#### YOUR GOAL
Work out how many lines in the following entries contain the string "public", and write only that number.

--- DATA FOR THIS EXERCISE ---

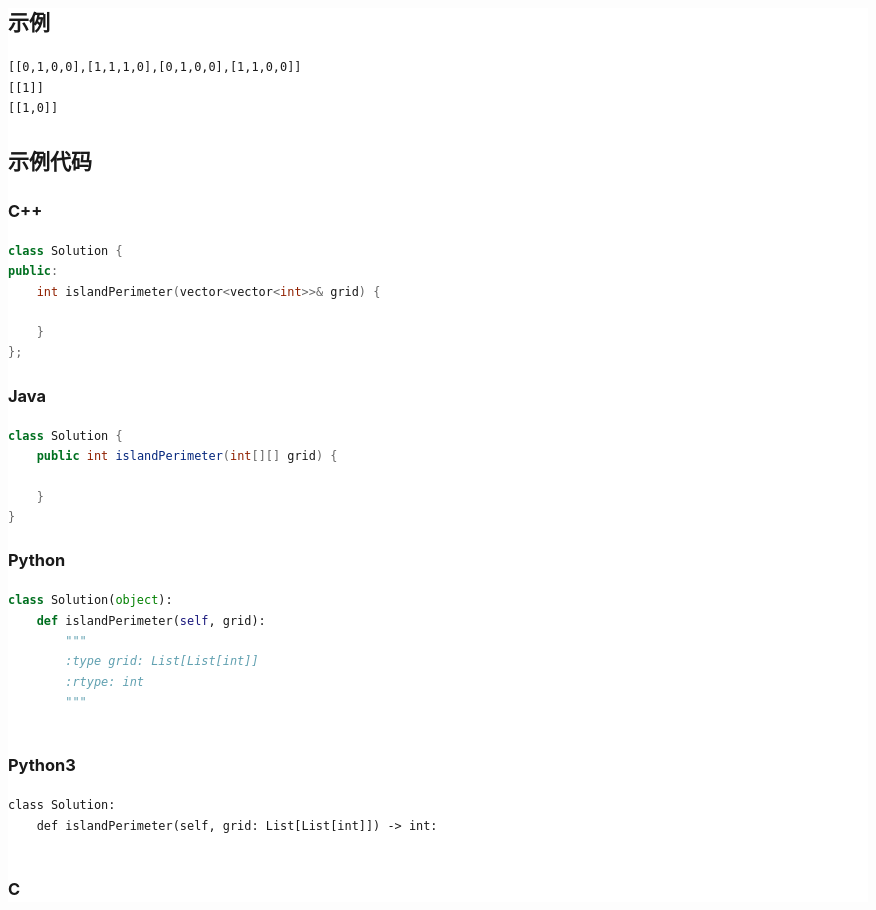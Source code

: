 ## 示例

```
[[0,1,0,0],[1,1,1,0],[0,1,0,0],[1,1,0,0]]
[[1]]
[[1,0]]
```

## 示例代码

### C++

```cpp
class Solution {
public:
    int islandPerimeter(vector<vector<int>>& grid) {
        
    }
};
```

### Java

```java
class Solution {
    public int islandPerimeter(int[][] grid) {
        
    }
}
```

### Python

```python
class Solution(object):
    def islandPerimeter(self, grid):
        """
        :type grid: List[List[int]]
        :rtype: int
        """
        
```

### Python3

```python3
class Solution:
    def islandPerimeter(self, grid: List[List[int]]) -> int:
        
```

### C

---

#### RESULT FOR THIS TASK
2